-------- Records provided

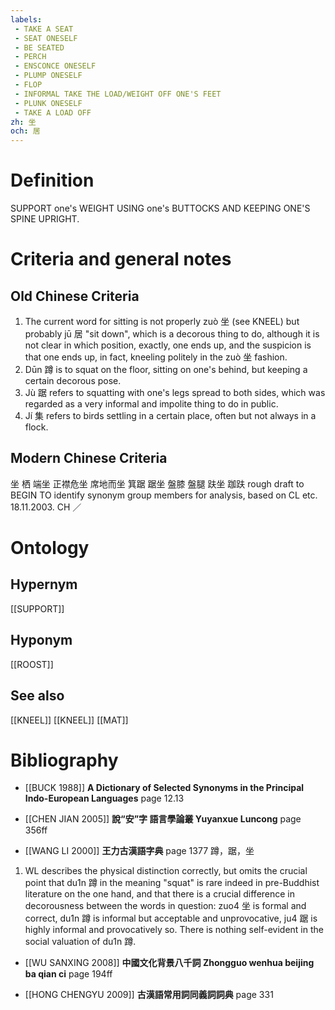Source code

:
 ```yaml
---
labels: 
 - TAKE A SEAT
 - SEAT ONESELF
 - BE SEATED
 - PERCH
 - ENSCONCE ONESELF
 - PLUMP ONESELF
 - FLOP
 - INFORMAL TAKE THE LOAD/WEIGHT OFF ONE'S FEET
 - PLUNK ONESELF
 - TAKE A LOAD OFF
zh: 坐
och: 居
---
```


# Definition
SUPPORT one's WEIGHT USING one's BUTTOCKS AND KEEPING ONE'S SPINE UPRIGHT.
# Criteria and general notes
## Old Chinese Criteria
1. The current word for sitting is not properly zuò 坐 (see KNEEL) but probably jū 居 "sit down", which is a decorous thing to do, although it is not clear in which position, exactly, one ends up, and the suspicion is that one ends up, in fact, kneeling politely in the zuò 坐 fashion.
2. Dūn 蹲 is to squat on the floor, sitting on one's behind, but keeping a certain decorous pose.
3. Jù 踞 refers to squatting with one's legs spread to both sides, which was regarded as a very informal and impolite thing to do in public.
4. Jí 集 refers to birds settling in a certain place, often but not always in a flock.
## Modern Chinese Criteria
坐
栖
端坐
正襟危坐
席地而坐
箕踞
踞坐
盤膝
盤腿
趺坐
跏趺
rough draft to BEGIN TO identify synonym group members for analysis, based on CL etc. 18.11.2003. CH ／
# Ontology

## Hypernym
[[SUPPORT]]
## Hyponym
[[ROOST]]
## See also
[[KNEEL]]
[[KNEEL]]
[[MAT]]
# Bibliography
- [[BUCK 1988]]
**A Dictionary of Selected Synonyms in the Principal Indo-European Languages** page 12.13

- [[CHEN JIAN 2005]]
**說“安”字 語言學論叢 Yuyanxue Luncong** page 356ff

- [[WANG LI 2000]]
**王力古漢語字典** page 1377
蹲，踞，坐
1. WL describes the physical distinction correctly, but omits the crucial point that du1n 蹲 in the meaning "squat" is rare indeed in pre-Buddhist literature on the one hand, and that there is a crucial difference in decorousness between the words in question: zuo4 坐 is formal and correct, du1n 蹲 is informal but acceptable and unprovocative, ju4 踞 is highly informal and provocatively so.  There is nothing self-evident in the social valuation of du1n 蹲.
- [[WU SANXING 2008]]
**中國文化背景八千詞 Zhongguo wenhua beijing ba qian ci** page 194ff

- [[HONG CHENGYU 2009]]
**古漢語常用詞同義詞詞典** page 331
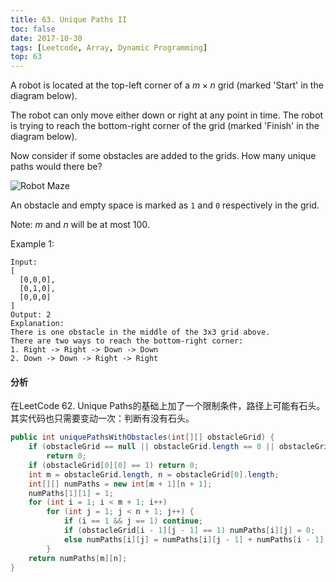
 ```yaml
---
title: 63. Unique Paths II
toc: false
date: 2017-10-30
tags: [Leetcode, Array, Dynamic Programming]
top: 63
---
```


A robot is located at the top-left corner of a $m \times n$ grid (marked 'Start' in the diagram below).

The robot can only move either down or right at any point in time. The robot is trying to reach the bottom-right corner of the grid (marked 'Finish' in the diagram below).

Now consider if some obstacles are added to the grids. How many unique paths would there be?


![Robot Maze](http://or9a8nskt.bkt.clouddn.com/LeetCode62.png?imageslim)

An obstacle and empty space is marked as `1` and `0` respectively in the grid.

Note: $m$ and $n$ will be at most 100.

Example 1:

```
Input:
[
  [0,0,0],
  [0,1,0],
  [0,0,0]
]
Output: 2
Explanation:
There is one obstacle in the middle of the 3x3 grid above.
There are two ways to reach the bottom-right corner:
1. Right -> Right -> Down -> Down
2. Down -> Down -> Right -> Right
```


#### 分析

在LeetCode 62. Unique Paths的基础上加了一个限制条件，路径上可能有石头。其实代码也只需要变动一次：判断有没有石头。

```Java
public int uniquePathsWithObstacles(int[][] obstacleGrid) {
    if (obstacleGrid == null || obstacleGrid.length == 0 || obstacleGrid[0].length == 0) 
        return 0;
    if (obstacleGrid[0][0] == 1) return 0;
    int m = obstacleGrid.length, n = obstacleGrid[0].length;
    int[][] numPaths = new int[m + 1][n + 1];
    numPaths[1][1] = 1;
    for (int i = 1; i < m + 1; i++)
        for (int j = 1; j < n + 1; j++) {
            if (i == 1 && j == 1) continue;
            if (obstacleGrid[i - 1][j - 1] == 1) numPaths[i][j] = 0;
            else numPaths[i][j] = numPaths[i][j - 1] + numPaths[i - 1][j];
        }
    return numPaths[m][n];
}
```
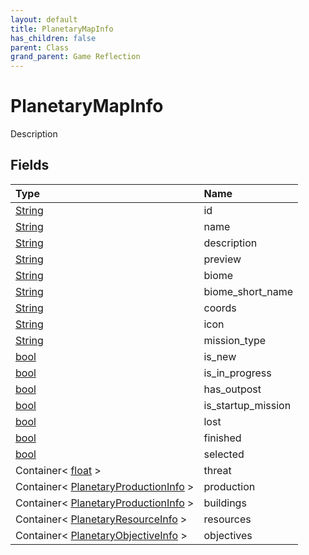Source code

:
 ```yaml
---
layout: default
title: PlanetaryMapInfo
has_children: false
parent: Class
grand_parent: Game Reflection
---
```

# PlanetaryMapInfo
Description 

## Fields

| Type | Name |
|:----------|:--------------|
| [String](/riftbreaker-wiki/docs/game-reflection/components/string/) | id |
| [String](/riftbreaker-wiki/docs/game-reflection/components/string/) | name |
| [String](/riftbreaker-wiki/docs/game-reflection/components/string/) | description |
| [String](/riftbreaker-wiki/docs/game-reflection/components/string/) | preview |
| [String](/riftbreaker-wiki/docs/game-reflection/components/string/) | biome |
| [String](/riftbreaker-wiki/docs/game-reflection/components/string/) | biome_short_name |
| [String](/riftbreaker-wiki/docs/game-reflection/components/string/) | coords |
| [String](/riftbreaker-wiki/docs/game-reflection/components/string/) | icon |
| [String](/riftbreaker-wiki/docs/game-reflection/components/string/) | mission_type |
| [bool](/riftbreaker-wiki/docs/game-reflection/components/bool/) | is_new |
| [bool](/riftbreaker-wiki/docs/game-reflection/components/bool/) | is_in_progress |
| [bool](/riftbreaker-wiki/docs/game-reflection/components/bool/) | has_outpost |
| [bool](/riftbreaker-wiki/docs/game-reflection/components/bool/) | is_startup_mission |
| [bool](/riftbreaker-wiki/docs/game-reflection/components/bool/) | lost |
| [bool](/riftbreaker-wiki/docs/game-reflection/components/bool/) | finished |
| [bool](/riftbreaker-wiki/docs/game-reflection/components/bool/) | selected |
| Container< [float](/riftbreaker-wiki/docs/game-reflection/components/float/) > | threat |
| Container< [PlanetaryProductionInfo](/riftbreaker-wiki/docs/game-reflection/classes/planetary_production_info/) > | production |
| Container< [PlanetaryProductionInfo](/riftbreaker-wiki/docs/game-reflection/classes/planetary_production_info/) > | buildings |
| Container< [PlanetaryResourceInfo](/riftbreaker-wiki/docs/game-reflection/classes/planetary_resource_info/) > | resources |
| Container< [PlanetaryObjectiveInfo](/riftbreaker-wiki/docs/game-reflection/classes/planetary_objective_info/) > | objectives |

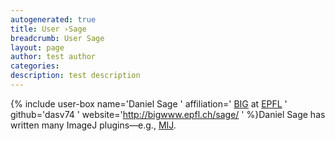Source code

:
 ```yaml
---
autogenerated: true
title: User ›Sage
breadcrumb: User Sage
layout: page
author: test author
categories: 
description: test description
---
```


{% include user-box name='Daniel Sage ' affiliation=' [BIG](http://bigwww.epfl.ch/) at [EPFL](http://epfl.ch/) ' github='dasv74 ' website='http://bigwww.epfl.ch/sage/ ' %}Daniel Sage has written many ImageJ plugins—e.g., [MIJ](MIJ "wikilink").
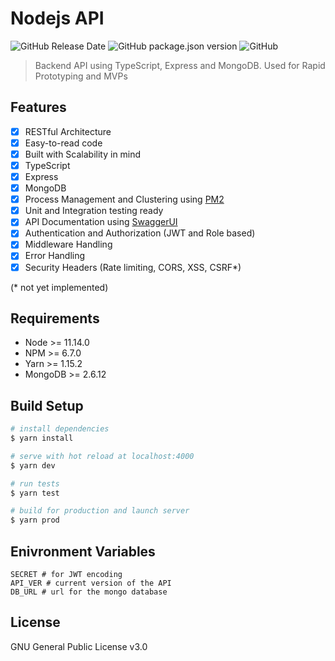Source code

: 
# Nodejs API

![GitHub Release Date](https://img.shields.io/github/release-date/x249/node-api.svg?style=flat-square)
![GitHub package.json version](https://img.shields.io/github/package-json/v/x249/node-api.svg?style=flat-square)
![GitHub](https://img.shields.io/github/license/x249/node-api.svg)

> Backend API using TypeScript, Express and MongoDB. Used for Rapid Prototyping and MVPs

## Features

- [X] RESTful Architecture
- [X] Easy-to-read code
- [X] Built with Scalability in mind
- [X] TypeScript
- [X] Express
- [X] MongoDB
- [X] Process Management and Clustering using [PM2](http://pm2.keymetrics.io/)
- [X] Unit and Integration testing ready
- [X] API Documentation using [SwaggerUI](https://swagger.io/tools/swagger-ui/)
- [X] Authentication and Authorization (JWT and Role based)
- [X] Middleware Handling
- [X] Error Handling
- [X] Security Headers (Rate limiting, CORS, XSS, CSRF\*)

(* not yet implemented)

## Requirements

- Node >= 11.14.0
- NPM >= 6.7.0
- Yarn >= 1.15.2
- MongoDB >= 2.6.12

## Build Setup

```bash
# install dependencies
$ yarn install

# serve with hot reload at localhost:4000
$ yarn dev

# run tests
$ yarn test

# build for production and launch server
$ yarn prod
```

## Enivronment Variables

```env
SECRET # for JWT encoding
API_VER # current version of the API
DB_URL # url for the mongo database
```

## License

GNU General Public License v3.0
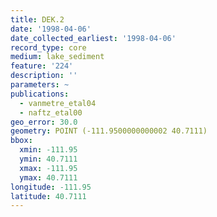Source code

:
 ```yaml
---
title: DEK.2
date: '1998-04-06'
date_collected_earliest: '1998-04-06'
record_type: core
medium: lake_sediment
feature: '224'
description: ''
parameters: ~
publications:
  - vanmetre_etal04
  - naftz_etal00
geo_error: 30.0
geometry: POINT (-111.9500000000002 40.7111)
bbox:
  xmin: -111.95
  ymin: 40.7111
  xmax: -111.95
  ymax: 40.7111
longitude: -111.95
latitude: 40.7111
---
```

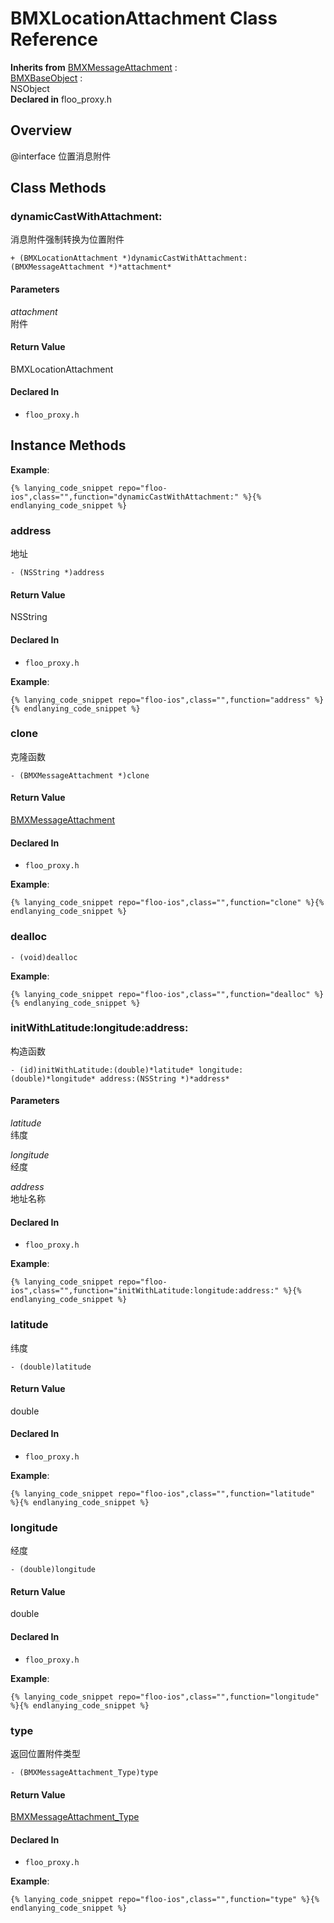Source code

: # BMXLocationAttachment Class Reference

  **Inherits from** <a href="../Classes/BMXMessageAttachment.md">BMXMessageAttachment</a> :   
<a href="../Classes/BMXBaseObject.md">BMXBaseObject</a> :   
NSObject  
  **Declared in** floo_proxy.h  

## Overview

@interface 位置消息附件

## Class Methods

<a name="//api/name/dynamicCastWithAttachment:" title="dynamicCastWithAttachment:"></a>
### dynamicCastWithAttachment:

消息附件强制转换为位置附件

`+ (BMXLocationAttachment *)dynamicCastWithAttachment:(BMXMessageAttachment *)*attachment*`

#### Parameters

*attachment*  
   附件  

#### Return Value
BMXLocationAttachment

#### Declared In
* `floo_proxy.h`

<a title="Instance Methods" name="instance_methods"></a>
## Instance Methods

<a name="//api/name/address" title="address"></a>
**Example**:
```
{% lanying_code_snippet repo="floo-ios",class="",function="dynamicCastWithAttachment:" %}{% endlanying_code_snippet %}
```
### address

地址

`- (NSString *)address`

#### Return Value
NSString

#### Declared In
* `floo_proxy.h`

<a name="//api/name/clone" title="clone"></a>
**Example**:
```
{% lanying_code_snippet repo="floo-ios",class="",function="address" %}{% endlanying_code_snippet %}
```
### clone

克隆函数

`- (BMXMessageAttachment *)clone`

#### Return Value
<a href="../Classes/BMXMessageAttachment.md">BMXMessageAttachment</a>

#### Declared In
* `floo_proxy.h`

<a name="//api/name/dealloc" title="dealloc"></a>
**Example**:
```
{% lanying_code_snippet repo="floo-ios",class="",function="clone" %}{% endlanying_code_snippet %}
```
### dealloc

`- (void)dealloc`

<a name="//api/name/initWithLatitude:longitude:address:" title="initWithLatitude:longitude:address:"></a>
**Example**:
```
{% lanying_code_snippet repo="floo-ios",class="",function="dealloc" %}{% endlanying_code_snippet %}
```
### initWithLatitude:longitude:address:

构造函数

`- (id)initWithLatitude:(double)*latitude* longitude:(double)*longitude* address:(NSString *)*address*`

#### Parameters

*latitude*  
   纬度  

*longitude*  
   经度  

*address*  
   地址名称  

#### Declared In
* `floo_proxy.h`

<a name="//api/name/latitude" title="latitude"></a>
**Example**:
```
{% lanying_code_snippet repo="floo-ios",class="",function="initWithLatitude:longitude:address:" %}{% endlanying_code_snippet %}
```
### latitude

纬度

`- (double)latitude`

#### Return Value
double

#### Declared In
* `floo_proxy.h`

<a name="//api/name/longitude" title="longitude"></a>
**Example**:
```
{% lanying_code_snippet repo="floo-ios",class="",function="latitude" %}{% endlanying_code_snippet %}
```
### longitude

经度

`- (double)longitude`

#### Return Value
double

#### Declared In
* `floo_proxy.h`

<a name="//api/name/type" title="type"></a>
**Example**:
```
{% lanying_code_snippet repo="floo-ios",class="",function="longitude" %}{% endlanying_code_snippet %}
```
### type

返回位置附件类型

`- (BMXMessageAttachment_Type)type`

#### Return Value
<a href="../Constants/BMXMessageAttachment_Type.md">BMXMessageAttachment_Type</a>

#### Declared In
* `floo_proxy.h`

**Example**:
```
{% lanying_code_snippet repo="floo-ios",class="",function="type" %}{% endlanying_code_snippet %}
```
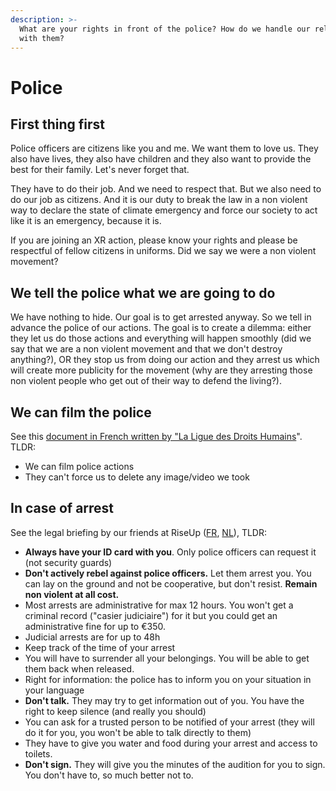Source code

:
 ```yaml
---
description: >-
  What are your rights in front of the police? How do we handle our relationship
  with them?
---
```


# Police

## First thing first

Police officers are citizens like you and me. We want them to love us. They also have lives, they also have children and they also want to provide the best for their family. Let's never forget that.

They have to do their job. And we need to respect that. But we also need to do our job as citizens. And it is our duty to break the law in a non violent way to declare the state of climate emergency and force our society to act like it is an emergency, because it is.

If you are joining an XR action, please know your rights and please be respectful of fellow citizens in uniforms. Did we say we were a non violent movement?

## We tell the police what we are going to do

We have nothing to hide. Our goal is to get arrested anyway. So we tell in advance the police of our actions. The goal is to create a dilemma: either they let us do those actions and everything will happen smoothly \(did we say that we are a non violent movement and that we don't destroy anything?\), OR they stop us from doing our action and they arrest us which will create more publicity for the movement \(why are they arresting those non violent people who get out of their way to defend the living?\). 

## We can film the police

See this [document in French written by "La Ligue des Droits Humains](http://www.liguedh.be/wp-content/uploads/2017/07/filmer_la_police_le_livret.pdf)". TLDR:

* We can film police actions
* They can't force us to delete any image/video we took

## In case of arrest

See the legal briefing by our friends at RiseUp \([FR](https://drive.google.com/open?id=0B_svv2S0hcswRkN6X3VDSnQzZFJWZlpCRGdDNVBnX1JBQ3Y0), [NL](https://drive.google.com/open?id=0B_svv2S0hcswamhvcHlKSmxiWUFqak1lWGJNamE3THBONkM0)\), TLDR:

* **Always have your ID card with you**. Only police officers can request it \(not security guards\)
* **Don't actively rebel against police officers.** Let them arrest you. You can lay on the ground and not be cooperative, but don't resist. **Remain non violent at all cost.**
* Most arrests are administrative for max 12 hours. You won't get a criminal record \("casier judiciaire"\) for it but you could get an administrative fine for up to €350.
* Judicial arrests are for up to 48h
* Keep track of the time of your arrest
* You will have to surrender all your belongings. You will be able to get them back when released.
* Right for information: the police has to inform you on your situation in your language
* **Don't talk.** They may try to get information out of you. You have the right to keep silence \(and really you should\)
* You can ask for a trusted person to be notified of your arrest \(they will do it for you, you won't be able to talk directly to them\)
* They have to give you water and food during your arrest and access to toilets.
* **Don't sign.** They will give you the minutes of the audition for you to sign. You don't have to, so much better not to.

----------------

What you need to do: Take the records from their first line through the line containing "3. Jù 踞 refers" and please return exactly those lines, both ends included, minus the pictures.

Answer below:
Source code

:
 ```yaml
---
labels: 
 - TAKE A SEAT
 - SEAT ONESELF
 - BE SEATED
 - PERCH
 - ENSCONCE ONESELF
 - PLUMP ONESELF
 - FLOP
 - INFORMAL TAKE THE LOAD/WEIGHT OFF ONE'S FEET
 - PLUNK ONESELF
 - TAKE A LOAD OFF
zh: 坐
och: 居
---
```


# Definition
SUPPORT one's WEIGHT USING one's BUTTOCKS AND KEEPING ONE'S SPINE UPRIGHT.
# Criteria and general notes
## Old Chinese Criteria
1. The current word for sitting is not properly zuò 坐 (see KNEEL) but probably jū 居 "sit down", which is a decorous thing to do, although it is not clear in which position, exactly, one ends up, and the suspicion is that one ends up, in fact, kneeling politely in the zuò 坐 fashion.
2. Dūn 蹲 is to squat on the floor, sitting on one's behind, but keeping a certain decorous pose.
3. Jù 踞 refers to squatting with one's legs spread to both sides, which was regarded as a very informal and impolite thing to do in public.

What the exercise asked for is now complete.